John wants to take her into the vet although I think it is either one of two things: a sprain or a fracture. Either way, the only solution is to let it heal on its own, right? I just feel like we're going to pay a ton for an x-ray and maybe some pain killers than aren't even necessary. 

However, it guess it might be necessary since she now occassionaly stands with her paw lifted so she doesn't have to put any weight on it. It is just the weirdest thing! If it hurts that much wouldn't she just stop running around?!







Weirdo. They are very clumsy dogs. She obviously did something to her ankle while on her hike with John, I just wish he had seen it so we would have a better idea. 

Oh, I've seen that and Eukanuba is HORRIBLE! I mean, when I first got Jerzey all I knew was that I wanted a food with a meat as the first ingredient rather than a grain.

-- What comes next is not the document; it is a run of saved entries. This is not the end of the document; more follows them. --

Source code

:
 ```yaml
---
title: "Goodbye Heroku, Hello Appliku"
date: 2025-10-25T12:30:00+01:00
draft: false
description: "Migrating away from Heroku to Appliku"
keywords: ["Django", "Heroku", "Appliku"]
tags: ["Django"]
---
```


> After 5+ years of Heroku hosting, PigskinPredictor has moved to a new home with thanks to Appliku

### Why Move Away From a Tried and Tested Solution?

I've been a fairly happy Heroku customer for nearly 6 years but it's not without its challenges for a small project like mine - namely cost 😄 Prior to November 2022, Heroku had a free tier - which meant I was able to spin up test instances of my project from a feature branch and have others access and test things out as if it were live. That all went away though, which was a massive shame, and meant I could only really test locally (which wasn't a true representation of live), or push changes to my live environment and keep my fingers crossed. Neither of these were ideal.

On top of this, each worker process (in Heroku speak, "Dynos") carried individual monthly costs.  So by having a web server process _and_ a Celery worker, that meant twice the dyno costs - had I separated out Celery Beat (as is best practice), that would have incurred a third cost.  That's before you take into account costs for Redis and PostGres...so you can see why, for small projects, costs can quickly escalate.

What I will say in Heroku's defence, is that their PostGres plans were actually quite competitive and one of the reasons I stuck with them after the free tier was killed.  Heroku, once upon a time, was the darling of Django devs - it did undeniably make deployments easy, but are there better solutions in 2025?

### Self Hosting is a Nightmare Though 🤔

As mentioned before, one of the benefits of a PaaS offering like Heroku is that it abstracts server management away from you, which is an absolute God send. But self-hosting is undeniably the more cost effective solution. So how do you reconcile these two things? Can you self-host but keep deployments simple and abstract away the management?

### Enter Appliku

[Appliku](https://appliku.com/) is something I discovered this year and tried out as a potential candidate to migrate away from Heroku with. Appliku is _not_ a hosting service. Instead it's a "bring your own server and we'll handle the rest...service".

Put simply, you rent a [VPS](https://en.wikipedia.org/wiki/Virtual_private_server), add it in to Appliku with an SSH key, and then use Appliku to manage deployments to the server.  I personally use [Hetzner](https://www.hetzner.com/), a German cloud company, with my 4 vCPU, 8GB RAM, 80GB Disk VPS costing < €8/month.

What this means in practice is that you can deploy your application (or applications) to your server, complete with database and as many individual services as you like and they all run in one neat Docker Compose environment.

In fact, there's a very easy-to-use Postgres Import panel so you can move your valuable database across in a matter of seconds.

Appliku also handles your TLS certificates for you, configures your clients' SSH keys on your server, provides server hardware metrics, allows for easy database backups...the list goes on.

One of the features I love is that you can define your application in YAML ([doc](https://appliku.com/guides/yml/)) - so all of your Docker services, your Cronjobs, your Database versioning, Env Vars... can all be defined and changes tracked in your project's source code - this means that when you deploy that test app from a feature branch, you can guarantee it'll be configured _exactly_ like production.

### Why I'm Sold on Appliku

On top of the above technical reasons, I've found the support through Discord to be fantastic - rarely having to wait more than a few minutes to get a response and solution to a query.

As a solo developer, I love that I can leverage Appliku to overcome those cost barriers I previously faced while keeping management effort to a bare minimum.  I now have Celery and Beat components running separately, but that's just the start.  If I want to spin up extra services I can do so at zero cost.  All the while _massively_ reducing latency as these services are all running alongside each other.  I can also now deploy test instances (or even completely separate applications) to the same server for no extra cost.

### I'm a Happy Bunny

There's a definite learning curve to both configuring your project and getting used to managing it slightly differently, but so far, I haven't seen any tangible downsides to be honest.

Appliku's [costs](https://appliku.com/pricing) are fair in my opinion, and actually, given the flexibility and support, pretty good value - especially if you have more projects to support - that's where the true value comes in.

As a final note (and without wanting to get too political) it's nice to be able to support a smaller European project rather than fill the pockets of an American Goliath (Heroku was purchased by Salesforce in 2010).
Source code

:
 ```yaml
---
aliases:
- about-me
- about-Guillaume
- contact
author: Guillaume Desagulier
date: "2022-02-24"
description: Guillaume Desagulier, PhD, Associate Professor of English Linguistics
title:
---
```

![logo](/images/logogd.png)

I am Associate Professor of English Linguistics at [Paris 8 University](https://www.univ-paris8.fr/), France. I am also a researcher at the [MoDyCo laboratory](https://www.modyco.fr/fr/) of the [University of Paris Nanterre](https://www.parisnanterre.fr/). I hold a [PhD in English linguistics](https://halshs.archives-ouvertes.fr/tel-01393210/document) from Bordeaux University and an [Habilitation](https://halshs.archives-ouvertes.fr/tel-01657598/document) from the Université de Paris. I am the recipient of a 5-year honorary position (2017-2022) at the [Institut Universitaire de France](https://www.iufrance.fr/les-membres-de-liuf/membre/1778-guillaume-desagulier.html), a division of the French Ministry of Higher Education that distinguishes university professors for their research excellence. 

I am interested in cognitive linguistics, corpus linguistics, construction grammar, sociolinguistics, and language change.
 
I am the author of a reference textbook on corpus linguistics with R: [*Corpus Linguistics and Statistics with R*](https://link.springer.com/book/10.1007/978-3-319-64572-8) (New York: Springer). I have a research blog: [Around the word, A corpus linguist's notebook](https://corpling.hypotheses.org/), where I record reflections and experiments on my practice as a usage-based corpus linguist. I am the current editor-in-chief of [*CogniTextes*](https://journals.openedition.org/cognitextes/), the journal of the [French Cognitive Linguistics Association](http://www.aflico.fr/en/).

After learning so much on this board, I obviously know better now. With her on half raw, I am not _so_ worried because she is getting great nutrition and then not-so-great nutrition, so to speak. However, it is questionable as to whether or not John will really be able to maintain the diet. He has put zero attempts into learning how to do this diet and, now, he is also going to have many more responsibilities and things to do down in LA than he had originally thought so I think we may have to put her on a grain free kibble and maybe he could supplement with raw occassionally. I don't know, but at this point, I think it might be her only option for a bit. Well, at least for the fall semester.


----------



## StarryNite

You should try the TOTW with her, cost about as much as Nutro Or Science Diet (both awful foods) and is a 6 star food on dogfoodanalysis.com . If he can't keep up the raw than an ultra premium kibble (I hear Orijen is the best) is your best bet for her health. 

When I thought Lou broke her paw when a huge board fell on it when she was a pup and I frieked out and ran to the vet in my jammies he told me that if it was her paw was really nothing they would do but let it heal on it's own. If Jerz is putting weight on it at all then it is most likely not a bad fracture in the leg bone but could be a hairline fracture which could heal on its own. Lulu turned out to be just fine with nothing really hurt, she's just a drama queen and has a hysterical mom (or so I am sure I appear to them now!). But cost me $60 just for a few minutes to get her checked and a pain killer for her. X rays are a lot more. 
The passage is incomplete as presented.